GODZILLA TOKYO S.O.S. AND GODZILLA FINAL WARS

GODZILLA: TOKYO S.O.S. (2003) AND GODZILLA FINAL WARS (2004) 

Honestly I don’t think I was aware there were still Godzilla movies being made throughout the last decade! The last one I was really aware of (and saw in the theater!) was 1999’s GODZILLA 2000. By the way “1999’s GODZILLA 2000” is my favorite phrase since the aforementioned quote about Godzilla’s emotions. Anyway, in TOKYO S.O.S. Godzilla takes on both MechaGodzilla and Mothra. And GODZILLA FINAL WARS is something of a kaiju orgy, stuffed with nearly all the giant monsters who have appeared in the series to date. It’s the aforementioned film where Godzilla takes on both Ebirah and Hedorah, although that’s far from the only struggle Godzilla is faced with before the movie’s done. There’s a lot going on here. Obviously this isn’t the entry point for new fans. You’d need a scorecard.

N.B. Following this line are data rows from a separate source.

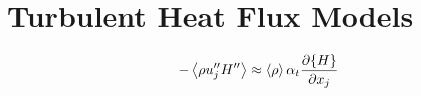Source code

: \section{Turbulent Heat Flux Models}

\begin{equation}
-\left<{ \rho u''_j H''}\right> \approx \left<{\rho}\right> \alpha_t \frac{\partial \{{H}\}}{\partial {x_j}}
\end{equation}

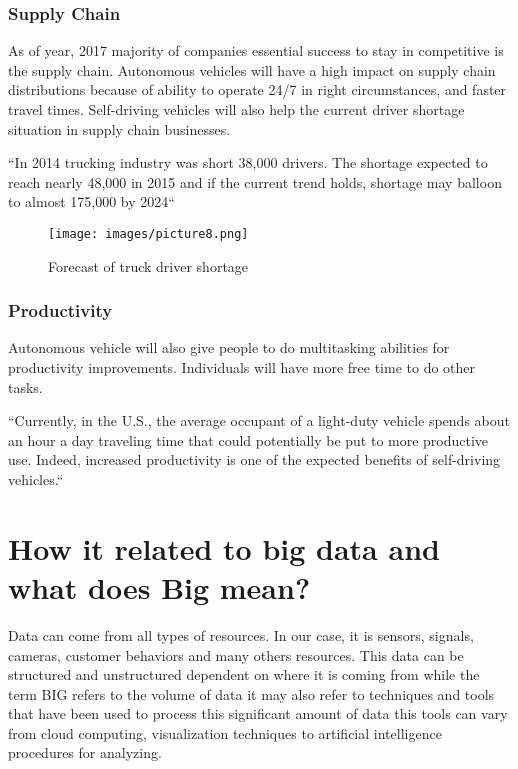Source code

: \documentclass[sigconf]{acmart}
\begin{document}
\subsubsection{Supply Chain} As of year, 2017 majority of companies essential success to stay in competitive is the supply chain.  Autonomous vehicles will have a high impact on supply chain distributions because of ability to operate 24/7 in right circumstances, and faster travel times. Self-driving vehicles will also help the current driver shortage situation in supply chain businesses.

    ``In 2014 trucking industry was short 38,000 drivers. The shortage expected to reach nearly 48,000 in 2015 and if the current trend holds, shortage may balloon to almost 175,000 by 2024``\cite{ATA}

\begin{figure}[!ht]
  \centering
      \texttt{[image: images/picture8.png]}
  \caption{Forecast of truck driver shortage}\label{F:small}
\end{figure}

\subsubsection{Productivity}Autonomous vehicle will also give people to do multitasking abilities for productivity improvements. Individuals will have more free time to do other tasks. 

``Currently, in the U.S., the average occupant of a light-duty vehicle spends about an hour a day traveling time that could potentially be put to more productive use. Indeed, increased productivity is one of the expected benefits of self-driving vehicles.``\cite{michigan}



\section{How it related to big data and what does Big mean?}
\par Data can come from all types of resources. In our case, it is sensors, signals, cameras, customer behaviors and many others resources. This data can be structured and unstructured dependent on where it is coming from while the term BIG refers to the volume of data it may also refer to techniques and tools that have been used to process this significant amount of data this tools can vary from cloud computing, visualization techniques to artificial intelligence procedures for analyzing.\cite{www-webo}
\end{document}
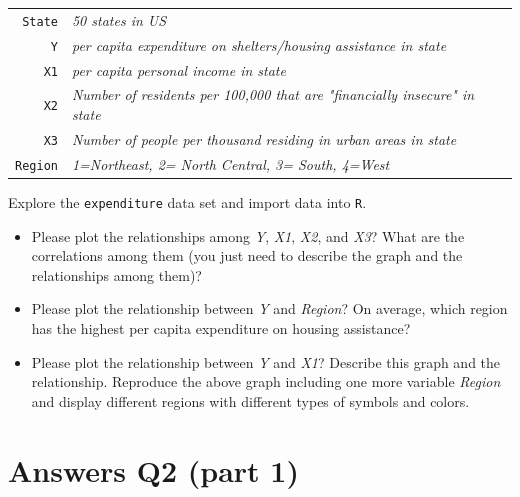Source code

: \documentclass[12pt,letterpaper]{article}
\begin{document}
\begin{tabular}{r|l}
	\texttt{State} &\emph{50 states in US} \\
	\texttt{Y} & \emph{per capita expenditure on shelters/housing assistance in state}\\
	\texttt{X1} &\emph{per capita personal income in state} \\
	\texttt{X2} &  \emph{Number of residents per 100,000 that are "financially insecure" in state}\\
	\texttt{X3} &  \emph{Number of people per thousand residing in urban areas in state} \\
	\texttt{Region} &  \emph{1=Northeast, 2= North Central, 3= South, 4=West} \\
\end{tabular}

\vspace{.5cm}
\noindent Explore the \texttt{expenditure} data set and import data into \texttt{R}.
\vspace{.5cm}
  
\vspace{.5cm}
\begin{itemize}

\item
Please plot the relationships among \emph{Y}, \emph{X1}, \emph{X2}, and \emph{X3}? What are the correlations among them (you just need to describe the graph and the relationships among them)?
\vspace{.5cm}
\item
Please plot the relationship between \emph{Y} and \emph{Region}? On average, which region has the highest per capita expenditure on housing assistance?
\vspace{.5cm}
\item
Please plot the relationship between \emph{Y} and \emph{X1}? Describe this graph and the relationship. Reproduce the above graph including one more variable \emph{Region} and display different regions with different types of symbols and colors.
\end{itemize}

\newpage

	\section*{Answers Q2 (part 1)}
	
	

\noindent 
\end{document}
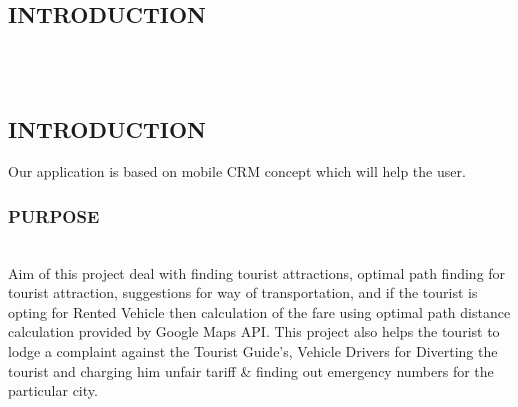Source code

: \documentclass[12pt,a4paper]{article}
\begin{document}
\\

\newpage
{\setlength{\baselineskip}{1.5\baselineskip}
\tableofcontents
}

\newpage
{\setlength{\baselineskip}{1.5\baselineskip}
\listoftables
{}
}


\newpage
{\setlength{\baselineskip}{1.5\baselineskip}
\listoffigures
{}
}

\newpage
{\setlength{\baselineskip}{1.5\baselineskip}
\listoffigures
{}
}

\newpage
{}
\pagestyle{plain} 
\begin{center}
\section{INTRODUCTION}
\end{center}
\\
\\
\subsection{INTRODUCTION}
\hspace{0.7 cm}Our application is based on mobile CRM concept which will help the user.
\\
\subsubsection{PURPOSE}
\\
\hspace{0.7 cm}Aim of this project deal with finding tourist attractions, optimal path finding for tourist attraction, suggestions for way of transportation, and if the tourist is opting for Rented Vehicle then calculation of the fare using optimal path distance calculation provided by Google Maps API. This project also helps the tourist to lodge a complaint against the Tourist Guide’s, Vehicle Drivers for Diverting the tourist and charging him unfair tariff & finding out emergency numbers for the particular city.
\\
\end{document}
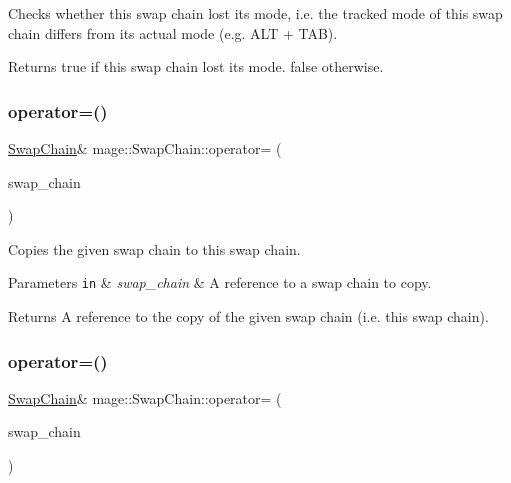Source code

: Checks whether this swap chain lost its mode, i.\+e. the tracked mode of this swap chain differs from its actual mode (e.\+g. A\+LT + T\+AB).

\begin{DoxyReturn}{Returns}
{\ttfamily true} if this swap chain lost its mode. {\ttfamily false} otherwise. 
\end{DoxyReturn}
\hypertarget{classmage_1_1_swap_chain_a8ea6de219f37d447487d7d3b4bbd5867}{}\label{classmage_1_1_swap_chain_a8ea6de219f37d447487d7d3b4bbd5867} 
\subsubsection{\texorpdfstring{operator=()}{operator=()}\hspace{0.1cm}{\footnotesize\ttfamily [1/2]}}
{\footnotesize\ttfamily \hyperlink{classmage_1_1_swap_chain}{Swap\+Chain}\& mage\+::\+Swap\+Chain\+::operator= (\begin{DoxyParamCaption}\item[{const \hyperlink{classmage_1_1_swap_chain}{Swap\+Chain} \&}]{swap\+\_\+chain }\end{DoxyParamCaption})\hspace{0.3cm}{\ttfamily [delete]}}

Copies the given swap chain to this swap chain.


\begin{DoxyParams}[1]{Parameters}
\mbox{\tt in}  & {\em swap\+\_\+chain} & A reference to a swap chain to copy. \\
\hline
\end{DoxyParams}
\begin{DoxyReturn}{Returns}
A reference to the copy of the given swap chain (i.\+e. this swap chain). 
\end{DoxyReturn}
\hypertarget{classmage_1_1_swap_chain_a4335d4e0869c43a66bfce5f2d0d6f34c}{}\label{classmage_1_1_swap_chain_a4335d4e0869c43a66bfce5f2d0d6f34c} 
\subsubsection{\texorpdfstring{operator=()}{operator=()}\hspace{0.1cm}{\footnotesize\ttfamily [2/2]}}
{\footnotesize\ttfamily \hyperlink{classmage_1_1_swap_chain}{Swap\+Chain}\& mage\+::\+Swap\+Chain\+::operator= (\begin{DoxyParamCaption}\item[{\hyperlink{classmage_1_1_swap_chain}{Swap\+Chain} \&\&}]{swap\+\_\+chain }\end{DoxyParamCaption})\hspace{0.3cm}{\ttfamily [delete]}}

Okay, that’s more than enough Godzilla for now (that’s a lie — you can never have enough. But there’s much more to get to before we can rest.) So here’s a change of pace:

 

VERONICA MARS (2014)

VERONICA MARS: THE MOVIE (2014)

Veronica Mars was one of those beloved TV series that its admirers feel ended too soon. Kristen Bell played a high-school detective out to solve her friend’s murder. The same way Firefly devotees were rewarded with SERENITY, a feature continuation of the cancelled series, so did Veronica Mars fans get their movie — the notable detail of this story being that VERONICA MARS: THE MOVIE was crowd-funded on the donor-supported platform Kickstarter. The fans paid for the movie, in other words. This is a big deal because the way media is so rapidly changing, crowd-funding is being considered more and more by the entertainment industry. There have been many criticisms of this method, some of them very valid, but considering how much money this project raised and how quickly it happened, crowd-funding isn’t going away. And who knows? Maybe I’ll get my TERRIERS, DEADWOOD, and MAN VS. BEAST movies. But probably I won’t.

SON OF BATMAN (2014)

SON OF BATMAN (2014)

In the comics, Ra’s al Ghul is one of Batman’s greatest enemies. Liam Neeson played him in the recent movies. As in the movies, Ra’s al Ghul commands a league of secret assassins and has an intellect to rival Batman’s. His daughter Talia, co-created by the great writer Dennis O’Neil, is the essential love interest of Batman’s life — yes, more than Catwoman or Vicky Vale or Elle MacPherson or anyone else from any other Batman story. SON OF BATMAN originated with recent storylines by Grant Morrison, storylines which presuppose Batman and Talia had a son from one of their love-hate hook-ups. Batman didn’t know he was a dad until this kid, named Damian showed up in Gotham City. As he’s been raised by evil assassins, Damian is a total dick. He has no problem killing his enemies, which is very un-Batman. I haven’t been keeping up on the comics or on the recent string of DC animated movies, which have been very popular, but I am extremely interested in this one, because this one was written by Joe R. Lansdale. That’s even better than any of the big-budget movies got! Lansdale wrote a few episodes of the highly-regarded Batman animated series in the 1990s, and he’s written a long list of entertaining books and comics that should make anything with his name on it mandatory viewing.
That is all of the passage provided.